De nieuwe wetgeving zal alleen van toepassing zijn op huwelijken die gesloten worden ná inwerkingtreding van de nieuwe wet. Wanneer dat zal zijn is thans nog niet bekend.

Belangrijke uitspraak over bestuurdersaansprakelijkheid

De Hoge Raad heeft op 17 februari 2017 een belangrijke uitspraak gedaan over aansprakelijkheid van bestuurders van een rechtspersoon. Met deze uitspraak heeft de Hoge Raad de indirecte bestuurdersaansprakelijkheid (dus als een rechtspersoon als bestuurder van een andere rechtspersoon optreedt) sterk uitgebreid.

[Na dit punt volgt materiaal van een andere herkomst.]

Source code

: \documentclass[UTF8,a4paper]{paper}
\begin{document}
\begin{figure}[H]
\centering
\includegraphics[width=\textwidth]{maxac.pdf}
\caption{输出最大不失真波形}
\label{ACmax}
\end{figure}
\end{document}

De wet bepaalt dat de aansprakelijkheid van een rechtspersoon (bijvoorbeeld een besloten vennootschap) als bestuurder van een andere rechtspersoon ook (hoofdelijk) rust op een ieder die ten tijde van het ontstaan van de aansprakelijkheid van de rechtspersoon daarvan bestuurder is. Met die wetgeving wordt beoogd te voorkomen dat een natuurlijk persoon zich achter de rechtspersoonlijkheid van een rechtspersoon-bestuurder kan verschuilen en aansprakelijkheid kan voorkomen, ook al is sprake van slecht of onbehoorlijk bestuur. De Hoge Raad heeft nu in zijn recente uitspraak beslist dat deze aansprakelijkheid van de natuurlijke persoon achter de bestuurder-rechtspersoon geldt, ongeacht de grondslag voor aansprakelijkheid. Dus niet alleen als de vennootschapsrechtelijke wetgeving (denk aan de verplichting om een correcte administratie te voeren) niet wordt nagekomen, maar ook als de aansprakelijkheid wordt gebaseerd op de algemene onrechtmatige daadsactie. Deze aansprakelijkheid geldt dan voor een ieder die ten tijde van het ontstaan van de aansprakelijkheid van de rechtspersoon-bestuurder daarvan bestuurder is; het is dan niet nodig dat de schuldeiser bewijst dat de bestuurder ook persoonlijk een ernstig verwijt kan worden gemaakt. Wel kan de natuurlijk persoon-bestuurder van een rechtspersoon-bestuurder in een dergelijke situatie proberen te bewijzen dat hem persoon geen ernstig verwijt kan worden gemaakt.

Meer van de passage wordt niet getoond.